== Segment start ==

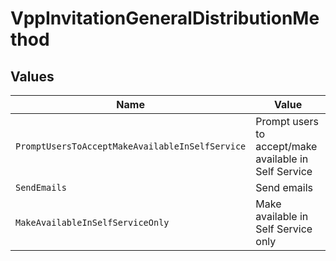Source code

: # VppInvitationGeneralDistributionMethod


## Values

| Name                                                  | Value                                                 |
| ----------------------------------------------------- | ----------------------------------------------------- |
| `PromptUsersToAcceptMakeAvailableInSelfService`       | Prompt users to accept/make available in Self Service |
| `SendEmails`                                          | Send emails                                           |
| `MakeAvailableInSelfServiceOnly`                      | Make available in Self Service only                   |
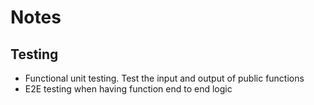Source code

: 
# Notes

## Testing
* Functional unit testing. Test the input and output of public functions
* E2E testing when having function end to end logic
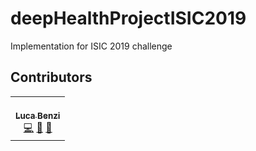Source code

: # deepHealthProjectISIC2019
Implementation  for ISIC 2019 challenge 

## Contributors
<table>
  <tr>
    <td align="center"><a href="https://github.com/onboarding92"><br /><sub><b>Luca Benzi</b></sub></a><br /><a href="https://github.com/deepHealthProjectISIC2019/commits?author=BenziLuca" title="Code">💻</a> <a href="#ideas-BenziLuca" title="Ideas, Planning, & Feedback">🤔</a> <a href="#tool-BenziLuca" title="Tools">🔧</a></td>
  </tr>
</table>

== Segment end ==

| Task statement |
Report every line of the records that contains the word "Self".

| Solved exercise |
| `PromptUsersToAcceptMakeAvailableInSelfService`       | Prompt users to accept/make available in Self Service |
| `MakeAvailableInSelfServiceOnly`                      | Make available in Self Service only                   |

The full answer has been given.